WHAT YOU WILL DO => Among the entries below, find the lines with the word "name" and return them.

(Plain-text document sources)
=== Begin Enclosure ===

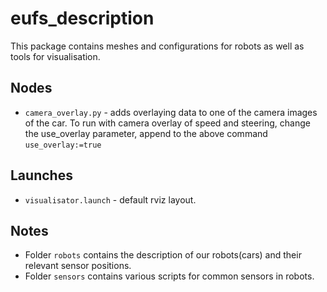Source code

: # eufs_description
This package contains meshes and configurations for robots as well as tools for visualisation.

## Nodes
- `camera_overlay.py` - adds overlaying data to one of the camera images of the car. To run with camera overlay of speed and steering, change the use_overlay parameter,
 append to the above command ```use_overlay:=true```

## Launches
- `visualisator.launch` - default rviz layout.

## Notes
- Folder `robots` contains the description of our robots(cars) and their relevant sensor positions.
- Folder `sensors` contains various scripts for common sensors in robots.
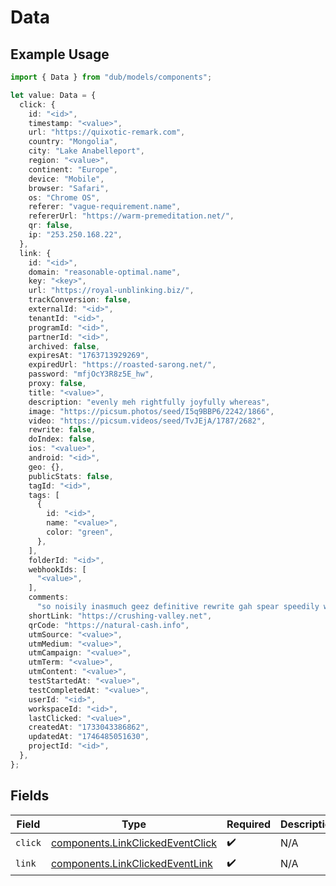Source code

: # Data

## Example Usage

```typescript
import { Data } from "dub/models/components";

let value: Data = {
  click: {
    id: "<id>",
    timestamp: "<value>",
    url: "https://quixotic-remark.com",
    country: "Mongolia",
    city: "Lake Anabelleport",
    region: "<value>",
    continent: "Europe",
    device: "Mobile",
    browser: "Safari",
    os: "Chrome OS",
    referer: "vague-requirement.name",
    refererUrl: "https://warm-premeditation.net/",
    qr: false,
    ip: "253.250.168.22",
  },
  link: {
    id: "<id>",
    domain: "reasonable-optimal.name",
    key: "<key>",
    url: "https://royal-unblinking.biz/",
    trackConversion: false,
    externalId: "<id>",
    tenantId: "<id>",
    programId: "<id>",
    partnerId: "<id>",
    archived: false,
    expiresAt: "1763713929269",
    expiredUrl: "https://roasted-sarong.net/",
    password: "mfjOcY3R8z5E_hw",
    proxy: false,
    title: "<value>",
    description: "evenly meh rightfully joyfully whereas",
    image: "https://picsum.photos/seed/I5q9BBP6/2242/1866",
    video: "https://picsum.videos/seed/TvJEjA/1787/2682",
    rewrite: false,
    doIndex: false,
    ios: "<value>",
    android: "<id>",
    geo: {},
    publicStats: false,
    tagId: "<id>",
    tags: [
      {
        id: "<id>",
        name: "<value>",
        color: "green",
      },
    ],
    folderId: "<id>",
    webhookIds: [
      "<value>",
    ],
    comments:
      "so noisily inasmuch geez definitive rewrite gah spear speedily when so offset amongst past put pfft",
    shortLink: "https://crushing-valley.net",
    qrCode: "https://natural-cash.info",
    utmSource: "<value>",
    utmMedium: "<value>",
    utmCampaign: "<value>",
    utmTerm: "<value>",
    utmContent: "<value>",
    testStartedAt: "<value>",
    testCompletedAt: "<value>",
    userId: "<id>",
    workspaceId: "<id>",
    lastClicked: "<value>",
    createdAt: "1733043386862",
    updatedAt: "1746485051630",
    projectId: "<id>",
  },
};
```

## Fields

| Field                                                                                | Type                                                                                 | Required                                                                             | Description                                                                          |
| ------------------------------------------------------------------------------------ | ------------------------------------------------------------------------------------ | ------------------------------------------------------------------------------------ | ------------------------------------------------------------------------------------ |
| `click`                                                                              | [components.LinkClickedEventClick](../../models/components/linkclickedeventclick.md) | :heavy_check_mark:                                                                   | N/A                                                                                  |
| `link`                                                                               | [components.LinkClickedEventLink](../../models/components/linkclickedeventlink.md)   | :heavy_check_mark:                                                                   | N/A                                                                                  |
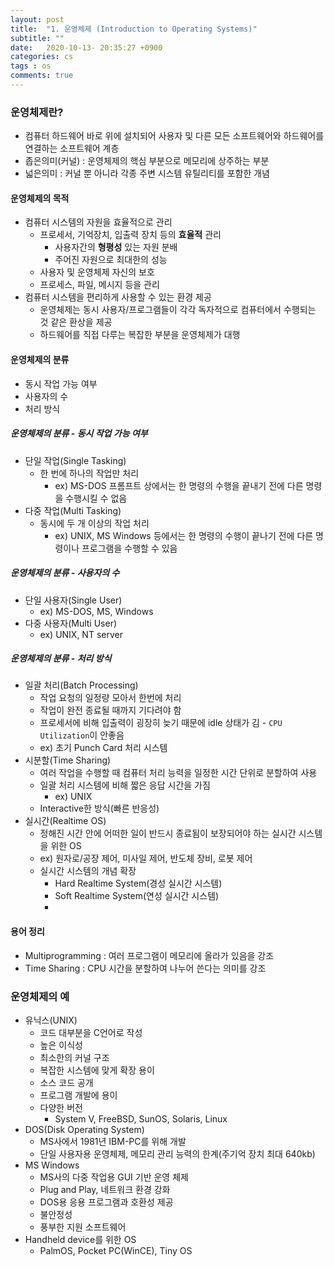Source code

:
 ```yaml
---
layout: post
title:  "1. 운영체제 (Introduction to Operating Systems)"
subtitle: ""
date:   2020-10-13- 20:35:27 +0900
categories: cs
tags : os
comments: true
---
```


### 운영체제란?
 - 컴퓨터 하드웨어 바로 위에 설치되어 사용자 및 다른 모든 소프트웨어와 하드웨어를 연결하는 소프트웨어 계층
 - 좁은의미(커널) : 운영체제의 핵심 부분으로 메모리에 상주하는 부분
 - 넓은의미 : 커널 뿐 아니라 각종 주변 시스템 유틸리티를 포함한 개념
  
#### 운영체제의 목적
 - 컴퓨터 시스템의 자원을 효율적으로 관리
   - 프로세서, 기억장치, 입출력 장치 등의 **효율적** 관리
     - 사용자간의 **형평성** 있는 자원 분배
     - 주어진 자원으로 최대한의 성능
   - 사용자 및 운영체제 자신의 보호
   - 프로세스, 파일, 메시지 등을 관리
 - 컴퓨터 시스템을 편리하게 사용할 수 있는 환경 제공
   - 운영체제는 동시 사용자/프로그램들이 각각 독자적으로 컴퓨터에서 수행되는 것 같은 환상을 제공
   - 하드웨어를 직접 다루는 복잡한 부분을 운영체제가 대행


#### 운영체제의 분류
 - 동시 작업 가능 여부
 - 사용자의 수
 - 처리 방식

##### 운영체제의 분류 - 동시 작업 가능 여부
 - 단일 작업(Single Tasking)
   - 한 번에 하나의 작업만 처리
     - ex) MS-DOS 프롬프트 상에서는 한 명령의 수행을 끝내기 전에 다른 명령을 수행시킬 수 없음
 - 다중 작업(Multi Tasking)
   - 동시에 두 개 이상의 작업 처리
     - ex) UNIX, MS Windows 등에서는 한 명령의 수행이 끝나기 전에 다른 명령이나 프로그램을 수행할 수 있음

##### 운영체제의 분류 - 사용자의 수
 - 단일 사용자(Single User)
   - ex) MS-DOS, MS, Windows
 - 다중 사용자(Multi User)
   - ex) UNIX, NT server

##### 운영체제의 분류 - 처리 방식
 - 일괄 처리(Batch Processing)
   - 작업 요청의 일정량 모아서 한번에 처리
   - 작업이 완전 종료될 때까지 기다려야 함
   - 프로세서에 비해 입출력이 굉장히 늦기 때문에 idle 상태가 김 - `CPU Utilization`이 안좋음
   - ex) 초기 Punch Card 처리 시스템
 - 시분할(Time Sharing)
   - 여러 작업을 수행할 때 컴퓨터 처리 능력을 일정한 시간 단위로 분할하여 사용
   - 일괄 처리 시스템에 비해 짧은 응답 시간을 가짐
     - ex) UNIX
   - Interactive한 방식(빠른 반응성)
 - 실시간(Realtime OS)
   - 정해진 시간 안에 어떠한 일이 반드시 종료됨이 보장되어야 하는 실시간 시스템을 위한 OS
   - ex) 원자로/공장 제어, 미사일 제어, 반도체 장비, 로봇 제어
   - 실시간 시스템의 개념 확장
     - Hard Realtime System(경성 실시간 시스템)
     - Soft Realtime System(연성 실시간 시스템)
     - 

#### 용어 정리
 - Multiprogramming : 여러 프로그램이 메모리에 올라가 있음을 강조
 - Time Sharing : CPU 시간을 분할하여 나누어 쓴다는 의미를 강조



### 운영체제의 예
 - 유닉스(UNIX)
   - 코드 대부분을 C언어로 작성
   - 높은 이식성
   - 최소한의 커널 구조
   - 복잡한 시스템에 맞게 확장 용이
   - 소스 코드 공개
   - 프로그램 개발에 용이
   - 다양한 버전
     - System V, FreeBSD, SunOS, Solaris, Linux
 - DOS(Disk Operating System)
   - MS사에서 1981년 IBM-PC를 위해 개발
   - 단일 사용자용 운영체제, 메모리 관리 능력의 한계(주기억 장치 최대 640kb)
 - MS Windows
   - MS사의 다중 작업용 GUI 기반 운영 체제
   - Plug and Play, 네트워크 환경 강화
   - DOS용 응용 프로그램과 호환성 제공
   - 불안정성
   - 풍부한 지원 소프트웨어
 - Handheld device를 위한 OS
   - PalmOS, Pocket PC(WinCE), Tiny OS

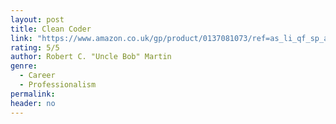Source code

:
 ```yaml
---
layout: post
title: Clean Coder
link: "https://www.amazon.co.uk/gp/product/0137081073/ref=as_li_qf_sp_asin_il_tl?ie=UTF8&camp=1634&creative=6738&creativeASIN=0137081073&linkCode=as2&tag=jussihallilac-21"
rating: 5/5
author: Robert C. "Uncle Bob" Martin
genre:
  - Career
  - Professionalism
permalink:
header: no
---
```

=== End Enclosure ===

TASK ANSWER =>
    referer: "vague-requirement.name",
    domain: "reasonable-optimal.name",
        name: "<value>",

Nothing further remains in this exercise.